26 de febrer de 2026
San Alejandro i Santa Paula Montal

Hoy, día 26 de febrero, celebramos la festividad de san Alejandro, obispo; y la de santa Paula Montal, religiosa.
San Alejandro, obispo de Alejandría
Fue obispo de Alejandría de Egipto entre los años 312 y 328 aproximadamente, convirtiéndose en una de las grandes iglesias de los primeros siglos cristianos, justo cuando terminaban las persecuciones, y comenzaba otra gran dificultad: las discusiones de fe, las herejías, especialmente la que surgió a raíz de las teorías del presbítero Arrio. Alejandro luchó con todas sus fuerzas en defensa de la fe en Jesús verdadero Dios y verdadero hombre. Después de haber intentado reconducir a la verdad a Arrio, presbítero de su iglesia en Alejandría, convocó un sínodo que definió la consustancialidad del Verbo con el Padre. Ayudado por su diácono (el futuro san Atanasio), hizo triunfar esta doctrina en el primer Concilio de Nicea (325), y murió poco después.
Santa Paula Montal, religiosa
Nacida en Arenys de Mar en 1799 en el seno de una familia humilde y cristiana. Cuando tenía diez años perdió a su padre y trabajó como encajera para ayudar a su madre y educar a sus hermanas, al mismo tiempo que participaba activamente como catequista en la parroquia. El siglo XIX para el Principado de Cataluña fue en gran parte sinónimo de industrialización. Este nuevo sistema de vida a la larga trajo mejoras, pero en aquellos años también supuso inconvenientes e injusticias graves.
Nuestra santa, testigo de todo este proceso y preocupada por la necesidad de formación de las mujeres, supo ofrecer una alternativa a las niñas, que consistía en una educación que iba más allá de saber manejar un telar. Así, con treinta años, junto con su amiga Agnès Busquets, abrió una primera escuela por antenas en Figueres, abriendo otras escuelas por toda Cataluña. En Sabadell profundizaron en la espiritualidad y pedagogía de Calasanz, hasta que en 1847 estableció formalmente la Congregación de las Hijas de María, Religiosas de las Escuelas Pías. Adoptó el nombre religioso de Paula de San José de Calasanz, dedicándose a la formación de las novicias y al crecimiento del instituto de las religiosas escolapias.

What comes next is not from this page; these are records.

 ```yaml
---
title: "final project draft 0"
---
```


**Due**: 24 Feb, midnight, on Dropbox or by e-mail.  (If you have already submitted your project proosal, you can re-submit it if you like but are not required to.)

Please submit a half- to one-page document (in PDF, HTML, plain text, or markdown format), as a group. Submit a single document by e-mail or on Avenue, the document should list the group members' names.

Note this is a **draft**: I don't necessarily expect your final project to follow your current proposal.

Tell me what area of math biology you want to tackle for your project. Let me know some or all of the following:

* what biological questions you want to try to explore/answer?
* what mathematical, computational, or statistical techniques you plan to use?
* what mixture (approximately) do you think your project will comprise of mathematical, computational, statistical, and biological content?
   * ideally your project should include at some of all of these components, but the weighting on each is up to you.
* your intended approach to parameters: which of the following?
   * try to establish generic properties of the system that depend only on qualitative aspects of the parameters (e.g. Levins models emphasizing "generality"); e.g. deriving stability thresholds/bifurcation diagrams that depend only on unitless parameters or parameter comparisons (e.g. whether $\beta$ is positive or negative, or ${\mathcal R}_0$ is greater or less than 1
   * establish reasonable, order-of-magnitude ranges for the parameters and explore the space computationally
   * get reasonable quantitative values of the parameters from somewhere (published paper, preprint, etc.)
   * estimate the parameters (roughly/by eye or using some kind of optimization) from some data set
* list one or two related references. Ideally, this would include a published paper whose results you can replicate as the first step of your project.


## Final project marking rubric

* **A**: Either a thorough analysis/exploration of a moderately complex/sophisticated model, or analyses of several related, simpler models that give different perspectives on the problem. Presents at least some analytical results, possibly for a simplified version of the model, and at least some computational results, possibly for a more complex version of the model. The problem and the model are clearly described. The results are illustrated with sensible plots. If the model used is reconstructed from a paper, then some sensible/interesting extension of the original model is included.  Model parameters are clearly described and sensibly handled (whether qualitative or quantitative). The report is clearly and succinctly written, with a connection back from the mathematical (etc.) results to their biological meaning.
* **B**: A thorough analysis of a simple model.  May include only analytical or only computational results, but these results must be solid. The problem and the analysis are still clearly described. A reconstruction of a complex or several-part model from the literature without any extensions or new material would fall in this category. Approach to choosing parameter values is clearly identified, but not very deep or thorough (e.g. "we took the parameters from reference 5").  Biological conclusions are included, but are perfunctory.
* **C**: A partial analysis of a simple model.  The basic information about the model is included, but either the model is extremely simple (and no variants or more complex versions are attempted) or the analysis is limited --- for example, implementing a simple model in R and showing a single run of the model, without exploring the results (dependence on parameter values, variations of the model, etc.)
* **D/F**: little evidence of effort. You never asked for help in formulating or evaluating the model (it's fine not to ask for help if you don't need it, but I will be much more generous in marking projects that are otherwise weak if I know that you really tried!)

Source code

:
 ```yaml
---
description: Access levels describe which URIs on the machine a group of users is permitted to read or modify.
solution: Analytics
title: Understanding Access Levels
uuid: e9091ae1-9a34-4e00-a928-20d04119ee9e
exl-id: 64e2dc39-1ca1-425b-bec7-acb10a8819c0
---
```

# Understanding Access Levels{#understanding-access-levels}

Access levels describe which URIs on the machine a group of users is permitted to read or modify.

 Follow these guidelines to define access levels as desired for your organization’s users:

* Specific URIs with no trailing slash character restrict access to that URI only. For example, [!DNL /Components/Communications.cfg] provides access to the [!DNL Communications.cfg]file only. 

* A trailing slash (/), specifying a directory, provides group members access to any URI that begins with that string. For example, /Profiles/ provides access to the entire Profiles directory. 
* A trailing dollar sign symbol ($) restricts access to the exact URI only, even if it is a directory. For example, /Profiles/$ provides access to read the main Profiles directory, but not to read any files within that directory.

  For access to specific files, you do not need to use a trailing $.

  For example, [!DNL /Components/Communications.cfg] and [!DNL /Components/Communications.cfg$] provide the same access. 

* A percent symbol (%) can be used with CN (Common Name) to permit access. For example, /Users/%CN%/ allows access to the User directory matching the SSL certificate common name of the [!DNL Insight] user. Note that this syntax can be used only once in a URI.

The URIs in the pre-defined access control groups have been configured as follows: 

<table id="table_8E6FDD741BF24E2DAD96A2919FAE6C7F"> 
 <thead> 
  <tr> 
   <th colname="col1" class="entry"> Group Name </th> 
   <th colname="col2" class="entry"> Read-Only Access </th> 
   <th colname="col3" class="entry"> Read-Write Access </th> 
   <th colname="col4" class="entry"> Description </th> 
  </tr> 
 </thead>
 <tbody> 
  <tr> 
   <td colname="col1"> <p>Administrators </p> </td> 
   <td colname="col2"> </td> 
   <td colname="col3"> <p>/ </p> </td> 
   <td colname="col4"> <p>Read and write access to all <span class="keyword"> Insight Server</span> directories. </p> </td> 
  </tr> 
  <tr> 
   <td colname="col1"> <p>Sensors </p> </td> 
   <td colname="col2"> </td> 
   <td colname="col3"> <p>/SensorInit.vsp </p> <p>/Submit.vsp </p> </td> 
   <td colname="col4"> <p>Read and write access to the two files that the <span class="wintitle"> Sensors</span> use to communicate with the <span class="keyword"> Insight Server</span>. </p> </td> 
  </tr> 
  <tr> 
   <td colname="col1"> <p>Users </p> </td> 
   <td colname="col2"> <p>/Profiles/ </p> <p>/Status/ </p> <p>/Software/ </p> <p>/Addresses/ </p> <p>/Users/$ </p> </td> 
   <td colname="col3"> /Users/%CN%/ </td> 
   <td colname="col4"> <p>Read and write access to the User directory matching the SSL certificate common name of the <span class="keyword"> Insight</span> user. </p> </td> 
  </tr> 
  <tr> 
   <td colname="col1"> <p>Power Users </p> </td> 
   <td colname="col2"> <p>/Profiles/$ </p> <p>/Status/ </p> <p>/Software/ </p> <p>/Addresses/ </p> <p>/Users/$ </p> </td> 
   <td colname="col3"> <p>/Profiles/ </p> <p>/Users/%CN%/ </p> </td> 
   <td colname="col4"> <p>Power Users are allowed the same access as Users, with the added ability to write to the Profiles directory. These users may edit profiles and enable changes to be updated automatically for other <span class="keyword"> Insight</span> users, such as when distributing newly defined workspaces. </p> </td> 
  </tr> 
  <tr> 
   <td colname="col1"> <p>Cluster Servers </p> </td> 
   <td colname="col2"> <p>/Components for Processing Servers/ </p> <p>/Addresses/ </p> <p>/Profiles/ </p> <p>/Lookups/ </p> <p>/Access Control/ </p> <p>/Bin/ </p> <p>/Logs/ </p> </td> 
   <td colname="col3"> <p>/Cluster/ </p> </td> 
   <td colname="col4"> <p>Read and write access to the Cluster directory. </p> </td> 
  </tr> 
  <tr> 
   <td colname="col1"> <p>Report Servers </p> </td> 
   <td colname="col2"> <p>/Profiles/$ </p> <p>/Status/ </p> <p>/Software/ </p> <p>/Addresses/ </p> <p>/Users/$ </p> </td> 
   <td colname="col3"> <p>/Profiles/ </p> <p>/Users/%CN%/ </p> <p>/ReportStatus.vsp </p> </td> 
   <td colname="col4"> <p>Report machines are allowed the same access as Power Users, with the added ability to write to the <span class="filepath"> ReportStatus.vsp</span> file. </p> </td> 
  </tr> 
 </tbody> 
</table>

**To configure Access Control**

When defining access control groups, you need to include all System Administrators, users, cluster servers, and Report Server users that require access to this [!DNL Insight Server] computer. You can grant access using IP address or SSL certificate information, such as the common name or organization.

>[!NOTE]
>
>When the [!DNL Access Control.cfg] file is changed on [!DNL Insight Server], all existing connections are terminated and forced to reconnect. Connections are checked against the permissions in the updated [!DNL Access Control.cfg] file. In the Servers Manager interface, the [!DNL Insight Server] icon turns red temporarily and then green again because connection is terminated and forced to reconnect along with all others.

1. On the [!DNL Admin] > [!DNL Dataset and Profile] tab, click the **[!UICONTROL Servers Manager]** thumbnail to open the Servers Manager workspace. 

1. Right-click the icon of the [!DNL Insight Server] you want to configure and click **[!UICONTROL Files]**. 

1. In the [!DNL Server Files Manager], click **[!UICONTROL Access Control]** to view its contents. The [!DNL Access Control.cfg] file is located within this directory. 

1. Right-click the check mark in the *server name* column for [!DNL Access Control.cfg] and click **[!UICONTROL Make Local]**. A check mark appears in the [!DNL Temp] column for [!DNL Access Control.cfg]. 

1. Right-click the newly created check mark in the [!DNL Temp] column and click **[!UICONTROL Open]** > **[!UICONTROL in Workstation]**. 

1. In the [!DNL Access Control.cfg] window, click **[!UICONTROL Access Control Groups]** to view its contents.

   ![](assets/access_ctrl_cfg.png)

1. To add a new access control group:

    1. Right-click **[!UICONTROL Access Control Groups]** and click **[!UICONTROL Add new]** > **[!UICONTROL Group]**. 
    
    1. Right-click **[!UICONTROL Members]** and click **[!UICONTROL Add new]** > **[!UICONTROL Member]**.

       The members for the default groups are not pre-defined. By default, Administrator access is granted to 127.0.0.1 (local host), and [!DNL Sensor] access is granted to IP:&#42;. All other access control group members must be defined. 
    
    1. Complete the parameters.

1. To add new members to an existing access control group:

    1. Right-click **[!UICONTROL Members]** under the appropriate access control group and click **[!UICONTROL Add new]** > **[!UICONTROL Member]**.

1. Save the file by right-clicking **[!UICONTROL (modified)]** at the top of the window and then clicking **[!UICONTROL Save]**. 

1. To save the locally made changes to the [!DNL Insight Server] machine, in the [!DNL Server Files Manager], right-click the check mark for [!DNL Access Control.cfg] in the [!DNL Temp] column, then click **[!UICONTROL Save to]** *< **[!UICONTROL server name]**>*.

Los últimos treinta años de su vida se retiró a Olesa de Montserrat, llevando una vida sencilla de oración y servicio. Su oración era simple y en lenguaje llano para que las niñas pudieran encenderse: “en la oración de la mañana debemos procurar encender el brasero del amor de Dios y, conservando la brasa durante el día, basta con en la oración de la tarde apartar la ceniza para que vuelva a arder”. Murió el 26 de febrero de 1889. Fue canonizada en 2001.